━━━━━ TASK INPUTS
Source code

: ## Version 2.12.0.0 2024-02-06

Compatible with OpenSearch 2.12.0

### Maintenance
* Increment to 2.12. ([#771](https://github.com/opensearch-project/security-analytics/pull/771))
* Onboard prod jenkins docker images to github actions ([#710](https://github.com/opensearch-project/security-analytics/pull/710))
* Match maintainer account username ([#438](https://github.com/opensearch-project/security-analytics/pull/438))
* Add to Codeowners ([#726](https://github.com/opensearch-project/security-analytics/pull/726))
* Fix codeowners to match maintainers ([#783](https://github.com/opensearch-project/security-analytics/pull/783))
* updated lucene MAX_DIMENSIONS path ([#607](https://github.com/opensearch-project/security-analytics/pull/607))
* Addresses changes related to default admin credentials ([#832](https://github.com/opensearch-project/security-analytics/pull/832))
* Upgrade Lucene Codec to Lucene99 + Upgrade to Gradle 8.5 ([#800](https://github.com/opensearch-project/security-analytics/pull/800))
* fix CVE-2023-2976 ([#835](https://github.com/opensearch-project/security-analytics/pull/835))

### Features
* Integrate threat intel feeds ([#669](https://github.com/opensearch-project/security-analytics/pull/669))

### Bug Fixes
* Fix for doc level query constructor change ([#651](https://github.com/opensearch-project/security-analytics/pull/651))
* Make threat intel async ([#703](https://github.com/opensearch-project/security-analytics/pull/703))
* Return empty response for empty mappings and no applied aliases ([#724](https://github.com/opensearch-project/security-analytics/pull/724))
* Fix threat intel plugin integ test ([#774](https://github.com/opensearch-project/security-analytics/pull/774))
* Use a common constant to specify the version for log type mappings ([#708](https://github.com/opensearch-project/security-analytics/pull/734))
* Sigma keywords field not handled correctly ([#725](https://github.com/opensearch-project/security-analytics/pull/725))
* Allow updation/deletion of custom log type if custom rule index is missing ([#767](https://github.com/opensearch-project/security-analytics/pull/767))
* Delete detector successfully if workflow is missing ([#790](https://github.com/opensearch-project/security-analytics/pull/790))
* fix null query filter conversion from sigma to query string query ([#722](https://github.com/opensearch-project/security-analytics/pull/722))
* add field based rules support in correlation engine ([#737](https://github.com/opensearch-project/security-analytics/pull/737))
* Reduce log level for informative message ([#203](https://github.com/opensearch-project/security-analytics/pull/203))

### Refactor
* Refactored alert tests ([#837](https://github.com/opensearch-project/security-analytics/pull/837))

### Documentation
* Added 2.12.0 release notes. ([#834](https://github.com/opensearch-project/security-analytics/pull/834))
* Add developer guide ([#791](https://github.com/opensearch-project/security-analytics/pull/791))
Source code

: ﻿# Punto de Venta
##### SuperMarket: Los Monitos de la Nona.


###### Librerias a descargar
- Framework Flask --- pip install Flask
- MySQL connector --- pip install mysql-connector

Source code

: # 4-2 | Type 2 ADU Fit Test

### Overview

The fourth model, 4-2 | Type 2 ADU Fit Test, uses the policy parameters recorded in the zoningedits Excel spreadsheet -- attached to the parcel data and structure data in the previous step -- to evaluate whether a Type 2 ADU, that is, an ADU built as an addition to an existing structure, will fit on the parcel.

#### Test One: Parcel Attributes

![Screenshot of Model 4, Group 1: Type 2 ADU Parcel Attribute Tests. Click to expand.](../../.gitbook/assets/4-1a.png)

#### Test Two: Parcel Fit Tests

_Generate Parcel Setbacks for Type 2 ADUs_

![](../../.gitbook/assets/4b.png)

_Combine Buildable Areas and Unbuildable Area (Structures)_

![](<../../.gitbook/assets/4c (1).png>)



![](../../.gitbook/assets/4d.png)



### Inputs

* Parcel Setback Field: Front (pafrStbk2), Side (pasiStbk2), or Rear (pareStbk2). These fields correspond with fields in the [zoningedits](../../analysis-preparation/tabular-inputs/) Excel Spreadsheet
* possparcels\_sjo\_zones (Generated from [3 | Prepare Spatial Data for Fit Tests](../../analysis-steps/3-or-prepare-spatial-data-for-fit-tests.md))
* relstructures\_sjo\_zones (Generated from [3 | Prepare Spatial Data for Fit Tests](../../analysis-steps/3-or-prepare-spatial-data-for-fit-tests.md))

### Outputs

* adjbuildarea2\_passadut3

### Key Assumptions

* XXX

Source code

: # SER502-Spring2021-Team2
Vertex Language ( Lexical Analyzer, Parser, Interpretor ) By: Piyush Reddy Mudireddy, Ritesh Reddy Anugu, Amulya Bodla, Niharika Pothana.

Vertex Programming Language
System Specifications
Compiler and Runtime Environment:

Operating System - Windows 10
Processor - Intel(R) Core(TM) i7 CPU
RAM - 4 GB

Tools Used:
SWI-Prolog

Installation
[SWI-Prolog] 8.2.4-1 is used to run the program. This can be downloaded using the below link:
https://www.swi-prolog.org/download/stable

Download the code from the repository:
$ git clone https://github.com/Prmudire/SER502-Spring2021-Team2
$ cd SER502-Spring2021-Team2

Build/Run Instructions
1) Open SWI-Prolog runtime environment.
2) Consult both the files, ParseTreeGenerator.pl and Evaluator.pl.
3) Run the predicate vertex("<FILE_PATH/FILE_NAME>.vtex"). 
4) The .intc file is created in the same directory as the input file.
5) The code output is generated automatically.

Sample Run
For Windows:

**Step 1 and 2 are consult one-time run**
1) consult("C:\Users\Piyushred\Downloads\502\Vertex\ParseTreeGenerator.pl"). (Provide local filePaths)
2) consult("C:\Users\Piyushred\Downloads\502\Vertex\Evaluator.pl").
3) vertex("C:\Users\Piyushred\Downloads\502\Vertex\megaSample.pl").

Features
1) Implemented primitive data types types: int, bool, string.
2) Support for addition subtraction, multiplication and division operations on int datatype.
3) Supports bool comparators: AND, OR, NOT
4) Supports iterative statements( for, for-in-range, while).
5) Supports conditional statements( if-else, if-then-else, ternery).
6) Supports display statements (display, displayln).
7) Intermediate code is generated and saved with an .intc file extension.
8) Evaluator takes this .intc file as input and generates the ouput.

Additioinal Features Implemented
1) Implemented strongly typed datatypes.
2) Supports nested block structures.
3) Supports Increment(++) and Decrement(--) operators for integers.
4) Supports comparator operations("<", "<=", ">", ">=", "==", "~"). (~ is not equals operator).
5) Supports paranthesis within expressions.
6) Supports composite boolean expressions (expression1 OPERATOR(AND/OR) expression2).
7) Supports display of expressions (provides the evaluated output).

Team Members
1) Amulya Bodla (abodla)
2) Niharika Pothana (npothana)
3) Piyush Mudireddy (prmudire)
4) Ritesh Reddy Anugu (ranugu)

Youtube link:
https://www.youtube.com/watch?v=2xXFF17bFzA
━━━━━━━━━━
• [PROBLEM DESCRIPTION] Give all of the lines above again, exactly as they are.

• [SOLUTION TO THIS TASK]
Source code

: ## Version 2.12.0.0 2024-02-06

Compatible with OpenSearch 2.12.0

### Maintenance
* Increment to 2.12. ([#771](https://github.com/opensearch-project/security-analytics/pull/771))
* Onboard prod jenkins docker images to github actions ([#710](https://github.com/opensearch-project/security-analytics/pull/710))
* Match maintainer account username ([#438](https://github.com/opensearch-project/security-analytics/pull/438))
* Add to Codeowners ([#726](https://github.com/opensearch-project/security-analytics/pull/726))
* Fix codeowners to match maintainers ([#783](https://github.com/opensearch-project/security-analytics/pull/783))
* updated lucene MAX_DIMENSIONS path ([#607](https://github.com/opensearch-project/security-analytics/pull/607))
* Addresses changes related to default admin credentials ([#832](https://github.com/opensearch-project/security-analytics/pull/832))
* Upgrade Lucene Codec to Lucene99 + Upgrade to Gradle 8.5 ([#800](https://github.com/opensearch-project/security-analytics/pull/800))
* fix CVE-2023-2976 ([#835](https://github.com/opensearch-project/security-analytics/pull/835))

### Features
* Integrate threat intel feeds ([#669](https://github.com/opensearch-project/security-analytics/pull/669))

### Bug Fixes
* Fix for doc level query constructor change ([#651](https://github.com/opensearch-project/security-analytics/pull/651))
* Make threat intel async ([#703](https://github.com/opensearch-project/security-analytics/pull/703))
* Return empty response for empty mappings and no applied aliases ([#724](https://github.com/opensearch-project/security-analytics/pull/724))
* Fix threat intel plugin integ test ([#774](https://github.com/opensearch-project/security-analytics/pull/774))
* Use a common constant to specify the version for log type mappings ([#708](https://github.com/opensearch-project/security-analytics/pull/734))
* Sigma keywords field not handled correctly ([#725](https://github.com/opensearch-project/security-analytics/pull/725))
* Allow updation/deletion of custom log type if custom rule index is missing ([#767](https://github.com/opensearch-project/security-analytics/pull/767))
* Delete detector successfully if workflow is missing ([#790](https://github.com/opensearch-project/security-analytics/pull/790))
* fix null query filter conversion from sigma to query string query ([#722](https://github.com/opensearch-project/security-analytics/pull/722))
* add field based rules support in correlation engine ([#737](https://github.com/opensearch-project/security-analytics/pull/737))
* Reduce log level for informative message ([#203](https://github.com/opensearch-project/security-analytics/pull/203))

### Refactor
* Refactored alert tests ([#837](https://github.com/opensearch-project/security-analytics/pull/837))

### Documentation
* Added 2.12.0 release notes. ([#834](https://github.com/opensearch-project/security-analytics/pull/834))
* Add developer guide ([#791](https://github.com/opensearch-project/security-analytics/pull/791))
Source code

: ﻿# Punto de Venta
##### SuperMarket: Los Monitos de la Nona.


###### Librerias a descargar
- Framework Flask --- pip install Flask
- MySQL connector --- pip install mysql-connector

Source code

: # 4-2 | Type 2 ADU Fit Test

### Overview

The fourth model, 4-2 | Type 2 ADU Fit Test, uses the policy parameters recorded in the zoningedits Excel spreadsheet -- attached to the parcel data and structure data in the previous step -- to evaluate whether a Type 2 ADU, that is, an ADU built as an addition to an existing structure, will fit on the parcel.

#### Test One: Parcel Attributes

![Screenshot of Model 4, Group 1: Type 2 ADU Parcel Attribute Tests. Click to expand.](../../.gitbook/assets/4-1a.png)

#### Test Two: Parcel Fit Tests

_Generate Parcel Setbacks for Type 2 ADUs_

![](../../.gitbook/assets/4b.png)

_Combine Buildable Areas and Unbuildable Area (Structures)_

![](<../../.gitbook/assets/4c (1).png>)



![](../../.gitbook/assets/4d.png)



### Inputs

* Parcel Setback Field: Front (pafrStbk2), Side (pasiStbk2), or Rear (pareStbk2). These fields correspond with fields in the [zoningedits](../../analysis-preparation/tabular-inputs/) Excel Spreadsheet
* possparcels\_sjo\_zones (Generated from [3 | Prepare Spatial Data for Fit Tests](../../analysis-steps/3-or-prepare-spatial-data-for-fit-tests.md))
* relstructures\_sjo\_zones (Generated from [3 | Prepare Spatial Data for Fit Tests](../../analysis-steps/3-or-prepare-spatial-data-for-fit-tests.md))

### Outputs

* adjbuildarea2\_passadut3

### Key Assumptions

* XXX

Source code

: # SER502-Spring2021-Team2
Vertex Language ( Lexical Analyzer, Parser, Interpretor ) By: Piyush Reddy Mudireddy, Ritesh Reddy Anugu, Amulya Bodla, Niharika Pothana.

Vertex Programming Language
System Specifications
Compiler and Runtime Environment:

Operating System - Windows 10
Processor - Intel(R) Core(TM) i7 CPU
RAM - 4 GB

Tools Used:
SWI-Prolog

Installation
[SWI-Prolog] 8.2.4-1 is used to run the program. This can be downloaded using the below link:
https://www.swi-prolog.org/download/stable

Download the code from the repository:
$ git clone https://github.com/Prmudire/SER502-Spring2021-Team2
$ cd SER502-Spring2021-Team2

Build/Run Instructions
1) Open SWI-Prolog runtime environment.
2) Consult both the files, ParseTreeGenerator.pl and Evaluator.pl.
3) Run the predicate vertex("<FILE_PATH/FILE_NAME>.vtex"). 
4) The .intc file is created in the same directory as the input file.
5) The code output is generated automatically.

Sample Run
For Windows:

**Step 1 and 2 are consult one-time run**
1) consult("C:\Users\Piyushred\Downloads\502\Vertex\ParseTreeGenerator.pl"). (Provide local filePaths)
2) consult("C:\Users\Piyushred\Downloads\502\Vertex\Evaluator.pl").
3) vertex("C:\Users\Piyushred\Downloads\502\Vertex\megaSample.pl").

Features
1) Implemented primitive data types types: int, bool, string.
2) Support for addition subtraction, multiplication and division operations on int datatype.
3) Supports bool comparators: AND, OR, NOT
4) Supports iterative statements( for, for-in-range, while).
5) Supports conditional statements( if-else, if-then-else, ternery).
6) Supports display statements (display, displayln).
7) Intermediate code is generated and saved with an .intc file extension.
8) Evaluator takes this .intc file as input and generates the ouput.

Additioinal Features Implemented
1) Implemented strongly typed datatypes.
2) Supports nested block structures.
3) Supports Increment(++) and Decrement(--) operators for integers.
4) Supports comparator operations("<", "<=", ">", ">=", "==", "~"). (~ is not equals operator).
5) Supports paranthesis within expressions.
6) Supports composite boolean expressions (expression1 OPERATOR(AND/OR) expression2).
7) Supports display of expressions (provides the evaluated output).

Team Members
1) Amulya Bodla (abodla)
2) Niharika Pothana (npothana)
3) Piyush Mudireddy (prmudire)
4) Ritesh Reddy Anugu (ranugu)

Youtube link:
https://www.youtube.com/watch?v=2xXFF17bFzA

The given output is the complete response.